第二章 撫子 十八 芋粥
俺は焚火の所まで歩み寄ると、鍋を覗き込んだ。
「昨日、里芋をたんと戴いたからの。せっかくだから粥にした」
鍋の中には、米や粟に交じって大きな芋がごろごろ入っているのが見える。
なるほど、こりゃ美味そうだ。
腰かけ代わりの丸太の上に、無言で腰を下ろす。
すると蓬子も鍋を挟んで俺と向かい合うように、黙って腰を下ろした。
撫子は椀に芋粥をよそうと、箸を添えて俺と蓬子の前に置いた。
「いただきます」
「いただきます」「いただきます」
ガツガツと犬のように粥を掻っ込む蓬子。そんなに腹が減っていたのか?
俺は、芋を一個口に入れ、じっくりと味わいながら撫子に尋ねた。
「んで、結局こいつは何なんだ?」
「ん? 見ての通り、私の連れじゃ。今回は蓬子の力が必要になる気がして、一緒に連れてくるつもりでおったのじゃがな。

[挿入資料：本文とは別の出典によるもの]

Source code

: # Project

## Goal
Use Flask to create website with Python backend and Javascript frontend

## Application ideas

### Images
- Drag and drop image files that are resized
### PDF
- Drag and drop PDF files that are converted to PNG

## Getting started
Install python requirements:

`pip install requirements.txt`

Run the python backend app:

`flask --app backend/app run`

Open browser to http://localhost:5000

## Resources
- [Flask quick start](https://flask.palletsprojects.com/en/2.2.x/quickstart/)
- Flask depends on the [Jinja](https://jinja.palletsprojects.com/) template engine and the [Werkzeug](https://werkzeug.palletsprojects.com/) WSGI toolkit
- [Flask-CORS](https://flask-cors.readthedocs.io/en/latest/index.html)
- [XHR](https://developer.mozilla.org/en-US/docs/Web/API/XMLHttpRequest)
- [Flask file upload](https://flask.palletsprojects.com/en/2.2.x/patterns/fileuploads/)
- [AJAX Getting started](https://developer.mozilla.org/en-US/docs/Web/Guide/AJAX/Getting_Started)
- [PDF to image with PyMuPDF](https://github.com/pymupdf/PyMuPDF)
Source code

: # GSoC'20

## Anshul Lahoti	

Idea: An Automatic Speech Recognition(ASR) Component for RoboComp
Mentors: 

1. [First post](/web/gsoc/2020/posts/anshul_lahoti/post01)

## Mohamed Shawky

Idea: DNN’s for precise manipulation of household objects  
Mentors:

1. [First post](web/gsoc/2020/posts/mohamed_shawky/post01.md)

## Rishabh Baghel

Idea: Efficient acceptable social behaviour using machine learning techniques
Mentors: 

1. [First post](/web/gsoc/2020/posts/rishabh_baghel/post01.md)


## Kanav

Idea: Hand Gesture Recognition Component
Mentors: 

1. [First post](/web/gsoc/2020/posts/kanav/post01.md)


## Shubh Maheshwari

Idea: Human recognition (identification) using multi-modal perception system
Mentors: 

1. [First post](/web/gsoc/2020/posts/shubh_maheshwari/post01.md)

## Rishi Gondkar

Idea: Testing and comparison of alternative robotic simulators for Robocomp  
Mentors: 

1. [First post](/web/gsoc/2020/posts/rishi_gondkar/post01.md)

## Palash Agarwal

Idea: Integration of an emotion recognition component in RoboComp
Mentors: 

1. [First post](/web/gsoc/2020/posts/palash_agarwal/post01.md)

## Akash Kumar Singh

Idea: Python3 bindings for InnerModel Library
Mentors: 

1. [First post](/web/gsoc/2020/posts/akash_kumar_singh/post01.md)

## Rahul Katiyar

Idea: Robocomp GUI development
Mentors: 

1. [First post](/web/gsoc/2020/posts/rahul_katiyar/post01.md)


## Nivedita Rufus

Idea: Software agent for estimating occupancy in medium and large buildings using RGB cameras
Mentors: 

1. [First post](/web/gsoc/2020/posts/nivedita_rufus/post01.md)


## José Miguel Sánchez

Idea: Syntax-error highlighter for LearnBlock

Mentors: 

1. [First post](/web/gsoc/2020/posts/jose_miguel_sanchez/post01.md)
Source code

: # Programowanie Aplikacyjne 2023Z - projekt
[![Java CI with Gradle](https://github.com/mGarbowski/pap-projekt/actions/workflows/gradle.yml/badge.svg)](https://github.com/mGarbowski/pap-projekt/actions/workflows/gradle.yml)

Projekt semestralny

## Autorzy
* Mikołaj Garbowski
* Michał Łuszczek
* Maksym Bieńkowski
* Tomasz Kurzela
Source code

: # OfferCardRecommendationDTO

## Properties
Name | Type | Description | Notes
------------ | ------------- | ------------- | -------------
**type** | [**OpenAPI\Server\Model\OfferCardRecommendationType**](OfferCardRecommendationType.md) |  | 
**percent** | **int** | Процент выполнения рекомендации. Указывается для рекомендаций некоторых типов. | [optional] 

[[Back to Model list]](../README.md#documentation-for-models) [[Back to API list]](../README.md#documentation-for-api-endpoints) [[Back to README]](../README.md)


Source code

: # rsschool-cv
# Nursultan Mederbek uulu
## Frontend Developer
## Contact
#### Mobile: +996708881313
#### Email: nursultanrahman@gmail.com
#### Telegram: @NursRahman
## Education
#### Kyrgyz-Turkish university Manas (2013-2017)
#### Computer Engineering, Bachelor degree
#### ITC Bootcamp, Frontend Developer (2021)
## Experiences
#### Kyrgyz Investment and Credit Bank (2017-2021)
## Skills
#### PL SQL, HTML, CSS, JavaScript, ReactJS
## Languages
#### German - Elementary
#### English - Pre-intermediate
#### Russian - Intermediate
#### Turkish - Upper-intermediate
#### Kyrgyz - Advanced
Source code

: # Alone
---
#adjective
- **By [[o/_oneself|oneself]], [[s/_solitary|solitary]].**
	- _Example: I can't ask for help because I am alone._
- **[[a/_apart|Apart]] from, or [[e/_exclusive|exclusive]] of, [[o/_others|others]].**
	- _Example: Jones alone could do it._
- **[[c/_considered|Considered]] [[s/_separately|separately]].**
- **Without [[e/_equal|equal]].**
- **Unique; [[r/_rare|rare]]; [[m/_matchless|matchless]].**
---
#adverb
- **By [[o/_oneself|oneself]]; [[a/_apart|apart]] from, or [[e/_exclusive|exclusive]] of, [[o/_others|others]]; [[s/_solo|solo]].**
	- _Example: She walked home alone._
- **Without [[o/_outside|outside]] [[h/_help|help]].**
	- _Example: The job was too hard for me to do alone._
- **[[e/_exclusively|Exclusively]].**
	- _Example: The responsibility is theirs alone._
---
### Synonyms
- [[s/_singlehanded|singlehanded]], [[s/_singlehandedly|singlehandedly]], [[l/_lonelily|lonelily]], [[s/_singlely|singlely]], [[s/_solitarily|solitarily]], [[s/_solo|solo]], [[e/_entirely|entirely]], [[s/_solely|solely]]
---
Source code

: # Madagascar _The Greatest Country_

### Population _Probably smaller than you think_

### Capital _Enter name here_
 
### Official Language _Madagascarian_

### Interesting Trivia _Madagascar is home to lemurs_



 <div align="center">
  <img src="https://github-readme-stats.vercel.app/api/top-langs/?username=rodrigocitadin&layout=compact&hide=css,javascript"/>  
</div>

その前にお使いを一つ頼んでしもうたので、遅れて来たというわけじゃ」
「へー、お使いって?」
「悪者退治じゃ!」
蓬子が、あっと言う間に椀を空にし、自分でお替りをよそいながら答える。
「悪者退治?」
「そうじゃ。京の五条で、何やら弁慶気取りの大男が出没して暴れておるというのでな、我がやっつけてきた」
「はあっ?」
蓬子はもう、粥をやっつけるのに忙しそうな様子なので、撫子が後を継ぐ。
「うむ。今頃になってわざわざそのような名を名乗るくらいじゃから、おそらく元は義経の家来衆であろう。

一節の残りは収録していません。